#### [Exercise details]
In the records below, count each line where the word "lượng" appears, and reply with that number only.

Source texts of formatted documents:
BEGIN
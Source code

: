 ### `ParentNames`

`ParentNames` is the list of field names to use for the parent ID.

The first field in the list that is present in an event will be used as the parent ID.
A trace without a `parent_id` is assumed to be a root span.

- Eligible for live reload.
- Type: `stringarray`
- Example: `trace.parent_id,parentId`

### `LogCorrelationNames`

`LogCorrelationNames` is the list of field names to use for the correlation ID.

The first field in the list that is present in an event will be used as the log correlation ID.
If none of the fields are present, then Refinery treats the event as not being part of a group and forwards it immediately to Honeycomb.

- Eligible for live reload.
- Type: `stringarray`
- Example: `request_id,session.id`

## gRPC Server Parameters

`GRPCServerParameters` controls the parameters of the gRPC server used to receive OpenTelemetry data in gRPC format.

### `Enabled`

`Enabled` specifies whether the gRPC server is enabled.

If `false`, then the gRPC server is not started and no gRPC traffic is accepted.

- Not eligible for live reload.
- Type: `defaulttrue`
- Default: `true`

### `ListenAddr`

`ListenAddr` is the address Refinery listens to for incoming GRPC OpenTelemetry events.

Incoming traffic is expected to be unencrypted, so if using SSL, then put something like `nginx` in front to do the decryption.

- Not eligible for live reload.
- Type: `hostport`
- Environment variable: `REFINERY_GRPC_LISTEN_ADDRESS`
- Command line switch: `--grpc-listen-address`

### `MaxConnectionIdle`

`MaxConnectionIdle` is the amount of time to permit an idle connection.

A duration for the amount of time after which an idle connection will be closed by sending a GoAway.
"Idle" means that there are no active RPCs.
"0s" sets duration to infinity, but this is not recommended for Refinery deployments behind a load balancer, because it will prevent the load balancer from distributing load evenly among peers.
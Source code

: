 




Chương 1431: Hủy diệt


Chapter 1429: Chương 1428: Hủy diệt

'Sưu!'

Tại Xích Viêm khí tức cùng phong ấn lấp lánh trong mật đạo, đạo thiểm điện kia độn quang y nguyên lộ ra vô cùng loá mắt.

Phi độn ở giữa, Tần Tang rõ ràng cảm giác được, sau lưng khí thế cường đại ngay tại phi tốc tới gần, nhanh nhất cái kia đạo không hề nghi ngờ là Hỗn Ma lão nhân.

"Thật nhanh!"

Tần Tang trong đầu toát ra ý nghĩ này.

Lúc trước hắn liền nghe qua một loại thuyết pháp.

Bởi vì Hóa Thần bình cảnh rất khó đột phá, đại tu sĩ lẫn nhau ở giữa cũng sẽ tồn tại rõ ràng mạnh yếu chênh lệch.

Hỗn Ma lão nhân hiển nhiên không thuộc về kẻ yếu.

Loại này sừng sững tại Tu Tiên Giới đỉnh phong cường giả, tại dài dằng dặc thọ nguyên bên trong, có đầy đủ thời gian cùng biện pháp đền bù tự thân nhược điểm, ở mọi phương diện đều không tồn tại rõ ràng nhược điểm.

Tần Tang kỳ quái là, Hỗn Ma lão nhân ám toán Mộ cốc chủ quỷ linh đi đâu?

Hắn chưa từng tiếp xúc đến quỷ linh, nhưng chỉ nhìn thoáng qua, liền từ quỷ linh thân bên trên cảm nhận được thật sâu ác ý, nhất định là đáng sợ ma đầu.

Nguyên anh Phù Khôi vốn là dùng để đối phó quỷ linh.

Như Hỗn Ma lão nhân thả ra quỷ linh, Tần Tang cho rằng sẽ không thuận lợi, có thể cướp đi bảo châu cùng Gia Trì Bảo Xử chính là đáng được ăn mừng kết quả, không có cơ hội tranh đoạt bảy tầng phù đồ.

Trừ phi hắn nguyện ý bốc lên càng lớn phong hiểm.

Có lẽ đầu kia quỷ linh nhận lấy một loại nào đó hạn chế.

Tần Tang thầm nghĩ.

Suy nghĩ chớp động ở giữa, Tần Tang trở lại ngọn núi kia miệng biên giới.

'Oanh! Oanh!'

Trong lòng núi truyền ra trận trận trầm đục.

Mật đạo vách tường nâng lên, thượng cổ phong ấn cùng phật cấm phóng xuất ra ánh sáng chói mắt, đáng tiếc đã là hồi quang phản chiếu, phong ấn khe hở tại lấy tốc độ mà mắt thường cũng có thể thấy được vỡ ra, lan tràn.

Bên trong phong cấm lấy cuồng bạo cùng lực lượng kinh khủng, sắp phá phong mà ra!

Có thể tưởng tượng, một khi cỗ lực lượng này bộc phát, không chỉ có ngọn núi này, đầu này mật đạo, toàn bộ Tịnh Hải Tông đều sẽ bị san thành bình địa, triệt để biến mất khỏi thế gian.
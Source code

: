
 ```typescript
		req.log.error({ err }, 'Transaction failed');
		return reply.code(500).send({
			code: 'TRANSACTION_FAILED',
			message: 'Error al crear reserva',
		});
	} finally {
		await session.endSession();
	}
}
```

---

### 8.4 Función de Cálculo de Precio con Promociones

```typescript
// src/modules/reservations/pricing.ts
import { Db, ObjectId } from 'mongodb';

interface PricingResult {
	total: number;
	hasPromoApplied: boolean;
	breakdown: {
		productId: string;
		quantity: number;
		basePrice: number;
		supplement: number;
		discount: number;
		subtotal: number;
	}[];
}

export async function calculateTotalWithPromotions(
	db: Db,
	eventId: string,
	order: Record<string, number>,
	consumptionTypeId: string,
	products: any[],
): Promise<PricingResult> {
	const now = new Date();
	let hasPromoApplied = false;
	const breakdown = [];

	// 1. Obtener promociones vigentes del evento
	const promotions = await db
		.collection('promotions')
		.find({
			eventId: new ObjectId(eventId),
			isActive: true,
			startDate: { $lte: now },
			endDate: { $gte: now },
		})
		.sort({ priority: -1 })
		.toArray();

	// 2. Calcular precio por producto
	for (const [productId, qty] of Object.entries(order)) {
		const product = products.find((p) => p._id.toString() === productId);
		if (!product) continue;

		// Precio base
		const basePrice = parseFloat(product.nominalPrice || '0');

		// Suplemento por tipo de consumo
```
END
#### [Answer to the exercise]
2